Au sortir de la Seconde Guerre mondiale, le monde était divisé en deux : d’un côté, les pays capitalistes, de l’autre, les communistes ayant comme épicentre une Union soviétique tentant de propager sa bonne nouvelle aux pays d’Europe nouvellement libérés du nazisme. De gré ou de cœur face au danger de propagation du collectivisme, les élites washingtoniennes ont accepté le welfare state, l’État-providence. Le mur de Berlin tombé, cette concession n’a plus tenu, et Dupuis-Déri signale que c’est depuis que le warfare state a débouté le welfare state parce que plus susceptible de juguler le nouveau Mal : le fondamentalisme musulman.

Quel pactole que ce warfare state pour les industries d’armement de la trempe d’Haliburton ! Même si la lutte contre l’islamisme ne passe pas nécessairement par une guerre contre un État en particulier, mais contre des groupes qui, hors les kamikazes, s’évanouissent dans la nature après tout attentat réussi. Ce fait ne dérange aucunement notre vampire. Il engage le combat d’abord contre l’Afghanistan, pour ensuite s’attaquer à un Irak dirigé par un parti Bass en pratique areligieux. Et, on s’en doutera, il y a ici forte odeur de pétrole. Et besoin d’hégémonie.

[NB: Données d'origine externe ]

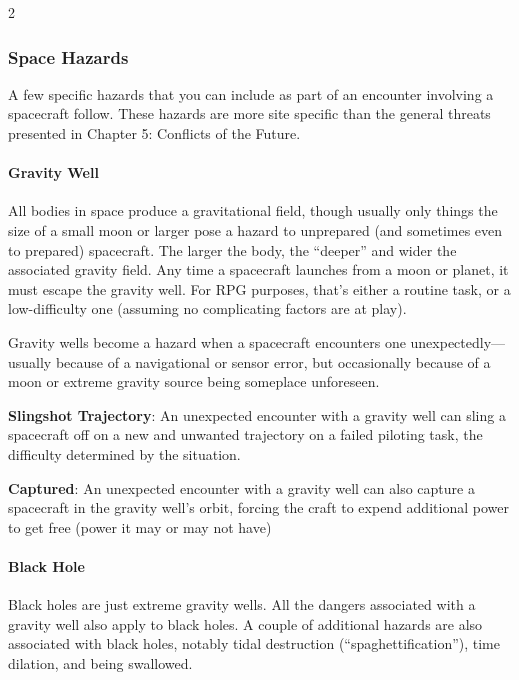 \begin{multicols}{2}

\subsubsection{Space Hazards}

A few specific hazards that you can include as part of an encounter involving a spacecraft follow. These hazards are more site specific than the general threats presented in Chapter 5: Conflicts of the Future.

\paragraph{Gravity Well}

All bodies in space produce a gravitational field, though usually only things the size of a small moon or larger pose a hazard to unprepared (and sometimes even to prepared) spacecraft. The larger the body, the “deeper” and wider the associated gravity field. Any time a spacecraft launches from a moon or planet, it must escape the gravity well. For RPG purposes, that’s either a routine task, or a low-difficulty one (assuming no complicating factors are at play). 

Gravity wells become a hazard when a spacecraft encounters one unexpectedly— usually because of a navigational or sensor error, but occasionally because of a moon or extreme gravity source being someplace unforeseen. 

\textbf{Slingshot Trajectory}: An unexpected encounter with a gravity well can sling a spacecraft off on a new and unwanted trajectory on a failed piloting task, the difficulty determined by the situation.

\textbf{Captured}: An unexpected encounter with a gravity well can also capture a spacecraft in the gravity well’s orbit, forcing the craft to expend additional power to get free (power it may or may not have)

\paragraph{Black Hole}

Black holes are just extreme gravity wells. All the dangers associated with a gravity well also apply to black holes. A couple of additional hazards are also associated with black holes, notably tidal destruction (“spaghettification”), time dilation, and being swallowed.


\end{multicols}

Des milliers de morts plus tard, rien ne va plus en Afghanistan. Depuis la chute des talibans, écrit Dupuis-Déri, le parlement afghan est dominé par d’anciens chefs de guerre corrompus dont l’intégrisme n’a rien à envier aux talibans. À Kaboul, de plus en plus de femmes portent la burqua, et on atteint des records en nombre d’Afghanes qui se suicident pour cause de mariage forcé.

Et que nous rapportera au Québec ce warfare state ? Certains souhaitent que nous ayons notre part de dépenses militaires. Mais au-delà de cette préoccupation qui ne tient aucunement compte des drames que sèment les engins de mort, que nous rapporte le warfare state ? Dupuis-Déri répond qu’ici nous suivons la tangente étasunienne : accroissement des budgets militaires qui diminuera d’autant l’argent nécessaire à l’éducation, à la santé et aux services sociaux. L’écart entre les riches et les pauvres s’accentuera. Et parmi ces derniers, ce sont les noirs aux Etats-Unis et les autochtones au Canada, nous signale FDD, chez qui l’on dénote le plus grand nombre de volontaires prêt à courir le risque, au hasard d’une simple patrouille, de devenir de la bouillie sous l’effet d’une bombe artisanale.

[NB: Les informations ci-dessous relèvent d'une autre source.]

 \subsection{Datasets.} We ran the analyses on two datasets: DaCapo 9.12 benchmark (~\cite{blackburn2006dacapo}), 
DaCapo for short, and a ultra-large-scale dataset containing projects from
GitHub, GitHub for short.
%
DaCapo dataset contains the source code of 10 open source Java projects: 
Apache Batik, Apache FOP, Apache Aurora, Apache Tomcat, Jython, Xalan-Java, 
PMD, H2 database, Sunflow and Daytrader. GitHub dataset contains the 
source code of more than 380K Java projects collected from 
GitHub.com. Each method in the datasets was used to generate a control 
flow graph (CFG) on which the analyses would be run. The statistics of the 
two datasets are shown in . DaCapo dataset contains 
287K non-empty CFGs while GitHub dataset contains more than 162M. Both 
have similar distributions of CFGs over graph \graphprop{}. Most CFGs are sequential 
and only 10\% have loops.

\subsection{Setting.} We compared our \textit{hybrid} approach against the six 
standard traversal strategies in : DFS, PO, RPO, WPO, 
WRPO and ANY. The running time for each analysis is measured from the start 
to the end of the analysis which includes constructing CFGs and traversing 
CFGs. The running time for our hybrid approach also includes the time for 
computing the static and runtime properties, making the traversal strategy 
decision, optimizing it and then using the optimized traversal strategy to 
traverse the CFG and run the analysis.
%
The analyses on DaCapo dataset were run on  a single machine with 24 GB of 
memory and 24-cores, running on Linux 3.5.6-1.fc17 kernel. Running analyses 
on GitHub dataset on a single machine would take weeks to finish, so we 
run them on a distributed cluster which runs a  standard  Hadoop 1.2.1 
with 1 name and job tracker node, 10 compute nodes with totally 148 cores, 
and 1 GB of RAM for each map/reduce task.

Le 3 juillet dernier, j’étais à Québec afin de commémorer le 400e anniversaire de la ville. Francis y était également, mais nous n’étions pas de la même manif. Il était parmi ceux qui protestaient contre la trop grande présence de l’armée à ces réjouissances alors qu’avec d’autres, je le faisais contre le manque de substance historique de la commémoration. J’aurais pu être avec Francis malgré que m’aurait tout probablement gêné la trop grande présence de drapeaux rouges et de drapeaux noirs flottant au dessus des manifestants. Et du trop peu de fleurs-de-lysée.

La lecture de L’Éthique du vampire ne m’ayant pas convaincu que l’anarchisme saura un jour libérer le monde du workfare state – ou du warfare state -, c’est bien là le plus grand point de divergence entre nous.

(1) Francis Dupuis-Déri, L’étique du vampire, de la guerre d’Afghanistan et quelques horreurs du temps présent, Lux, Montréal, 2007 (2) pages 58 et 59 (3) page 61 (4) page 101. – Par rigueur grammaticale sauf pour les citations, FDD n’ajoute pas de s parlant « des taliban ».